In another case, a hired caretaker secretly married her charge of nine years about a year before his death. She told his children about it the day before his funeral.

In most states, the inheritance rights of widows and widowers trump any estate plan—even if the new spouse wasn’t named in the will, and even if the marriage took place shortly before the death of someone unable to recall a few days later that they said “I do.”

Distance often exacerbates the problem. It is tough to supervise workers in a parent’s home from afar. Before you hire anyone, extensive background checks are crucial, along with making sure any paid caregivers are bonded and insured.

If the parent is diagnosed with dementia, one defense against fraud is a durable power of attorney—a legal arrangement that helps older people turn over management of their finances to a family member or others—assuming he or she can still execute one. If used, it is a good idea to require all of the adult children’s consent for transactions over a certain dollar amount.

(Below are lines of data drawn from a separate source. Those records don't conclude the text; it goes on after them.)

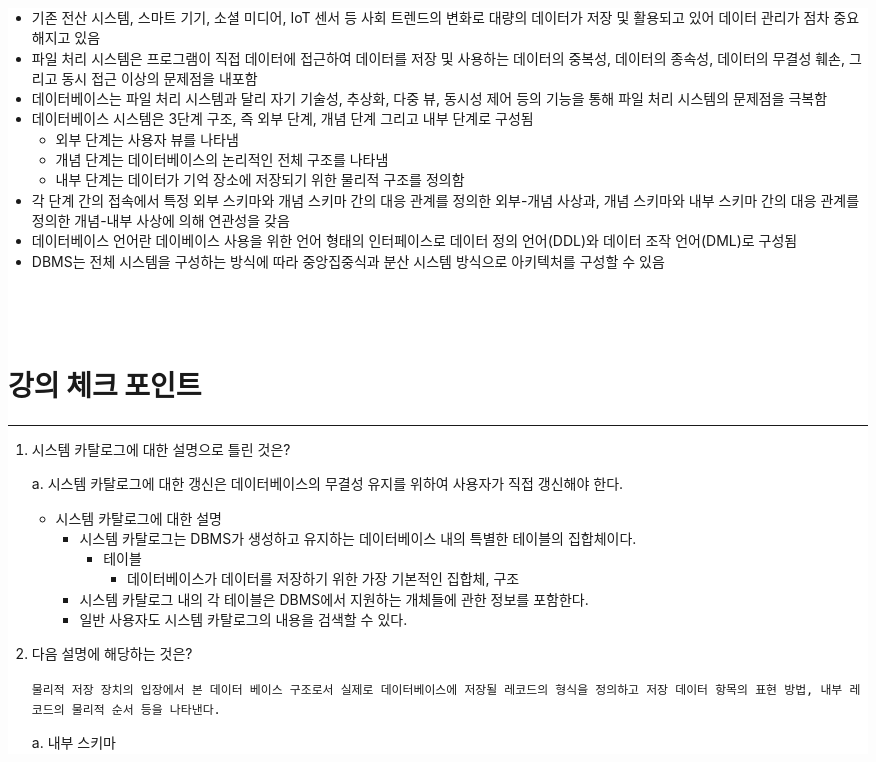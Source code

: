 - 기존 전산 시스템, 스마트 기기, 소셜 미디어, IoT 센서 등 사회 트렌드의 변화로 대량의 데이터가 저장 및 활용되고 있어 데이터 관리가 점차 중요해지고 있음
- 파일 처리 시스템은 프로그램이 직접 데이터에 접근하여 데이터를 저장 및 사용하는 데이터의 중복성, 데이터의 종속성, 데이터의 무결성 훼손, 그리고 동시 접근 이상의 문제점을 내포함
- 데이터베이스는 파일 처리 시스템과 달리 자기 기술성, 추상화, 다중 뷰, 동시성 제어 등의 기능을 통해 파일 처리 시스템의 문제점을 극복함
- 데이터베이스 시스템은 3단계 구조, 즉 외부 단계, 개념 단계 그리고 내부 단계로 구성됨
    - 외부 단계는 사용자 뷰를 나타냄
    - 개념 단계는 데이터베이스의 논리적인 전체 구조를 나타냄
    - 내부 단계는 데이터가 기억 장소에 저장되기 위한 물리적 구조를 정의함
- 각 단계 간의 접속에서 특정 외부 스키마와 개념 스키마 간의 대응 관계를 정의한 외부-개념 사상과, 개념 스키마와 내부 스키마 간의 대응 관계를 정의한 개념-내부 사상에 의해 연관성을 갖음
- 데이터베이스 언어란 데이베이스 사용을 위한 언어 형태의 인터페이스로 데이터 정의 언어(DDL)와 데이터 조작 언어(DML)로 구성됨
- DBMS는 전체 시스템을 구성하는 방식에 따라 중앙집중식과 분산 시스템 방식으로 아키텍처를 구성할 수 있음

<br/><br/>

# 강의 체크 포인트

---

1. 시스템 카탈로그에 대한 설명으로 틀린 것은?
    
    a. 시스템 카탈로그에 대한 갱신은 데이터베이스의 무결성 유지를 위하여 사용자가 직접 갱신해야 한다.
    - 시스템 카탈로그에 대한 설명
        - 시스템 카탈로그는 DBMS가 생성하고 유지하는 데이터베이스 내의 특별한 테이블의 집합체이다.
            - 테이블
                - 데이터베이스가 데이터를 저장하기 위한 가장 기본적인 집합체, 구조
        - 시스템 카탈로그 내의 각 테이블은 DBMS에서 지원하는 개체들에 관한 정보를 포함한다.
        - 일반 사용자도 시스템 카탈로그의 내용을 검색할 수 있다.

1. 다음 설명에 해당하는 것은?
    ```
    물리적 저장 장치의 입장에서 본 데이터 베이스 구조로서 실제로 데이터베이스에 저장될 레코드의 형식을 정의하고 저장 데이터 항목의 표현 방법, 내부 레코드의 물리적 순서 등을 나타낸다.
    ```

    a. 내부 스키마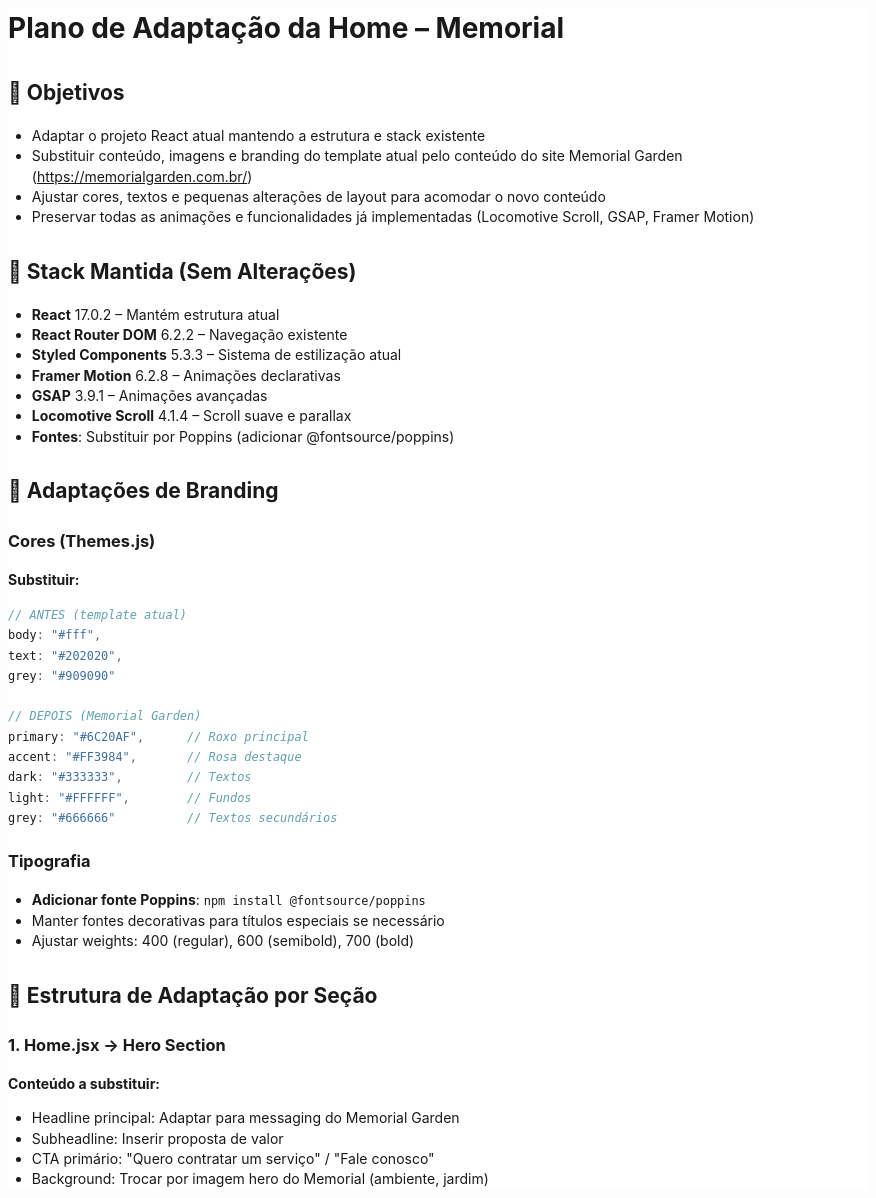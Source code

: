 # Plano de Adaptação da Home – Memorial

## 🎯 Objetivos
- Adaptar o projeto React atual mantendo a estrutura e stack existente
- Substituir conteúdo, imagens e branding do template atual pelo conteúdo do site Memorial Garden (https://memorialgarden.com.br/)
- Ajustar cores, textos e pequenas alterações de layout para acomodar o novo conteúdo
- Preservar todas as animações e funcionalidades já implementadas (Locomotive Scroll, GSAP, Framer Motion)

## 🧱 Stack Mantida (Sem Alterações)
- **React** 17.0.2 – Mantém estrutura atual
- **React Router DOM** 6.2.2 – Navegação existente
- **Styled Components** 5.3.3 – Sistema de estilização atual
- **Framer Motion** 6.2.8 – Animações declarativas
- **GSAP** 3.9.1 – Animações avançadas
- **Locomotive Scroll** 4.1.4 – Scroll suave e parallax
- **Fontes**: Substituir por Poppins (adicionar @fontsource/poppins)

## 🎨 Adaptações de Branding

### Cores (Themes.js)
**Substituir:**
```javascript
// ANTES (template atual)
body: "#fff",
text: "#202020",
grey: "#909090"

// DEPOIS (Memorial Garden)
primary: "#6C20AF",      // Roxo principal
accent: "#FF3984",       // Rosa destaque
dark: "#333333",         // Textos
light: "#FFFFFF",        // Fundos
grey: "#666666"          // Textos secundários
```

### Tipografia
- **Adicionar fonte Poppins**: `npm install @fontsource/poppins`
- Manter fontes decorativas para títulos especiais se necessário
- Ajustar weights: 400 (regular), 600 (semibold), 700 (bold)

## 📁 Estrutura de Adaptação por Seção

### 1. **Home.jsx** → Hero Section
**Conteúdo a substituir:**
- Headline principal: Adaptar para messaging do Memorial Garden
- Subheadline: Inserir proposta de valor
- CTA primário: "Quero contratar um serviço" / "Fale conosco"
- Background: Trocar por imagem hero do Memorial (ambiente, jardim)
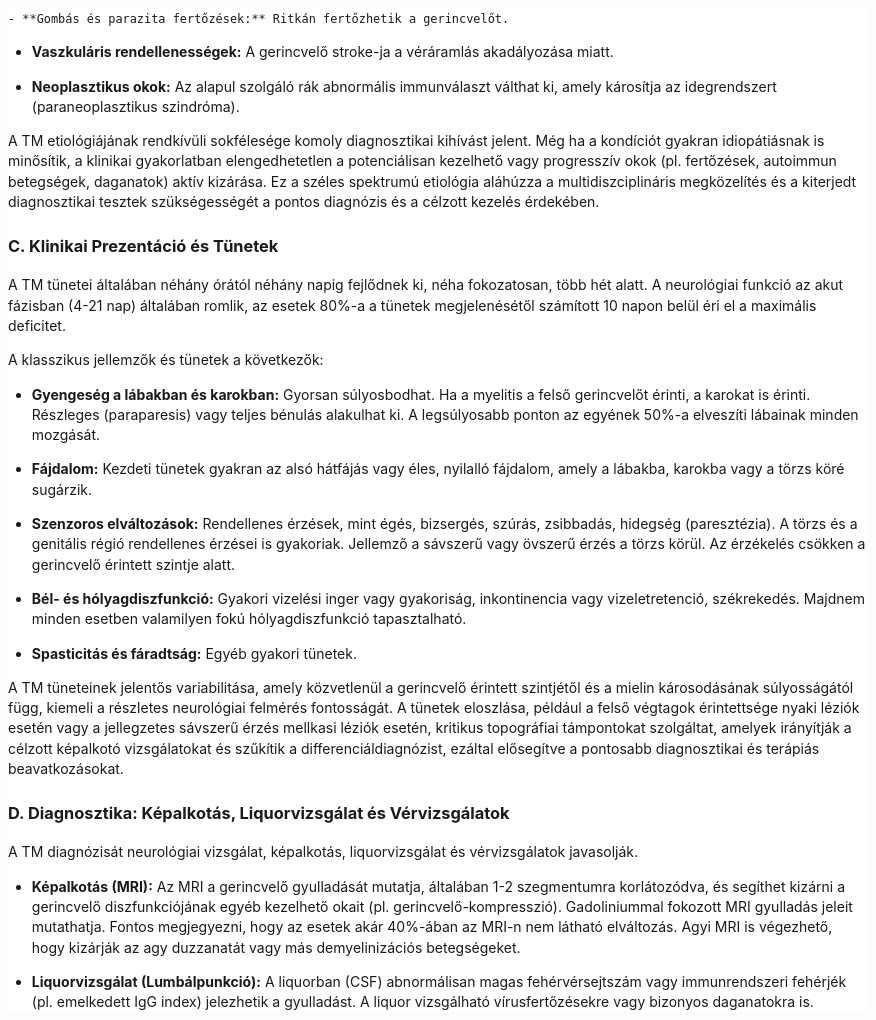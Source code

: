     - **Gombás és parazita fertőzések:** Ritkán fertőzhetik a gerincvelőt.  
        
- **Vaszkuláris rendellenességek:** A gerincvelő stroke-ja a véráramlás akadályozása miatt.  
    
- **Neoplasztikus okok:** Az alapul szolgáló rák abnormális immunválaszt válthat ki, amely károsítja az idegrendszert (paraneoplasztikus szindróma).  
    

A TM etiológiájának rendkívüli sokfélesége komoly diagnosztikai kihívást jelent. Még ha a kondíciót gyakran idiopátiásnak is minősítik, a klinikai gyakorlatban elengedhetetlen a potenciálisan kezelhető vagy progresszív okok (pl. fertőzések, autoimmun betegségek, daganatok) aktív kizárása. Ez a széles spektrumú etiológia aláhúzza a multidiszciplináris megközelítés és a kiterjedt diagnosztikai tesztek szükségességét a pontos diagnózis és a célzott kezelés érdekében.

### C. Klinikai Prezentáció és Tünetek

A TM tünetei általában néhány órától néhány napig fejlődnek ki, néha fokozatosan, több hét alatt. A neurológiai funkció az akut fázisban (4-21 nap) általában romlik, az esetek 80%-a a tünetek megjelenésétől számított 10 napon belül éri el a maximális deficitet.  

A klasszikus jellemzők és tünetek a következők:

- **Gyengeség a lábakban és karokban:** Gyorsan súlyosbodhat. Ha a myelitis a felső gerincvelőt érinti, a karokat is érinti. Részleges (paraparesis) vagy teljes bénulás alakulhat ki. A legsúlyosabb ponton az egyének 50%-a elveszíti lábainak minden mozgását.  
    
- **Fájdalom:** Kezdeti tünetek gyakran az alsó hátfájás vagy éles, nyilalló fájdalom, amely a lábakba, karokba vagy a törzs köré sugárzik.  
    
- **Szenzoros elváltozások:** Rendellenes érzések, mint égés, bizsergés, szúrás, zsibbadás, hidegség (paresztézia). A törzs és a genitális régió rendellenes érzései is gyakoriak. Jellemző a sávszerű vagy övszerű érzés a törzs körül. Az érzékelés csökken a gerincvelő érintett szintje alatt.  
    
- **Bél- és hólyagdiszfunkció:** Gyakori vizelési inger vagy gyakoriság, inkontinencia vagy vizeletretenció, székrekedés. Majdnem minden esetben valamilyen fokú hólyagdiszfunkció tapasztalható.  
    
- **Spasticitás és fáradtság:** Egyéb gyakori tünetek.  
    

A TM tüneteinek jelentős variabilitása, amely közvetlenül a gerincvelő érintett szintjétől és a mielin károsodásának súlyosságától függ, kiemeli a részletes neurológiai felmérés fontosságát. A tünetek eloszlása, például a felső végtagok érintettsége nyaki léziók esetén vagy a jellegzetes sávszerű érzés mellkasi léziók esetén, kritikus topográfiai támpontokat szolgáltat, amelyek irányítják a célzott képalkotó vizsgálatokat és szűkítik a differenciáldiagnózist, ezáltal elősegítve a pontosabb diagnosztikai és terápiás beavatkozásokat.

### D. Diagnosztika: Képalkotás, Liquorvizsgálat és Vérvizsgálatok

A TM diagnózisát neurológiai vizsgálat, képalkotás, liquorvizsgálat és vérvizsgálatok javasolják.  

- **Képalkotás (MRI):** Az MRI a gerincvelő gyulladását mutatja, általában 1-2 szegmentumra korlátozódva, és segíthet kizárni a gerincvelő diszfunkciójának egyéb kezelhető okait (pl. gerincvelő-kompresszió). Gadoliniummal fokozott MRI gyulladás jeleit mutathatja. Fontos megjegyezni, hogy az esetek akár 40%-ában az MRI-n nem látható elváltozás. Agyi MRI is végezhető, hogy kizárják az agy duzzanatát vagy más demyelinizációs betegségeket.  
    
- **Liquorvizsgálat (Lumbálpunkció):** A liquorban (CSF) abnormálisan magas fehérvérsejtszám vagy immunrendszeri fehérjék (pl. emelkedett IgG index) jelezhetik a gyulladást. A liquor vizsgálható vírusfertőzésekre vagy bizonyos daganatokra is.  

That way, you can make sure that no one in the family falls sway to the hired help—or takes advantage of the situation himself.

Another defense: having your parent put their assets in a trust. If the assets involved are worth less than $5 million—and you set it up this year or next, when there is no gift tax on that amount—make the trust irrevocable, meaning it can’t be unwound during the parent’s lifetime. If you use a revocable trust, make sure the paid caregiver doesn’t know about it, she says.

You can read more at Unholy Matrimony – How to Fight Back.

Paying For Family Care

David and his wife, Gloria, take care of his 94-year-old mother Mary, a retired teacher. She was widowed in the 1960s and lived on her own until a few years ago. But when her eyesight started failing, they moved her from her home to theirs.

Mary Ruth is blind now but she’s still pretty self-sufficient. She climbs the stairs and dresses herself, although David and Gloria lay out her clothes. She’s started showing signs of dementia, so they make sure she takes her medication as directed. And Mary Ruth’s lawyer suggested that she enter into a contract to pay David and Gloria for the care they give her.

Family members are often initially uncomfortable with setting up an agreement that they will be paid for care given to a family member. But elder law attorneys often suggest this as a planning strategy because it is one of the few ways that elderly individuals can make sure that the care giving children will inherit something in case the parent needs expensive nursing home care in the future.

But there’s a catch. Unless the contract is carefully written to comply with local state rules regarding caregiver contracts, the money paid to a family caregiver will be considered a gift, causing a delay in qualification for the Medicaid benefit.

In other words, Medicaid may not pay for care for months – or even years – because it considers dollars given to a family member to be money that could have been saved to pay for nursing care. But if both parties sign a contract before the family caregiver starts the job, Medicaid accepts that as an employment agreement.

For an adult child who is in a position of care giving this can satisfy the needs of both the parent and the child. The parent would have had to spend more money to hire a third party to provide these services and the caregiver child can be compensated for the services. I’ve known caregiver children who have lost income because they had to cut back on the number of hours they work and this is a way to mitigate their lost income.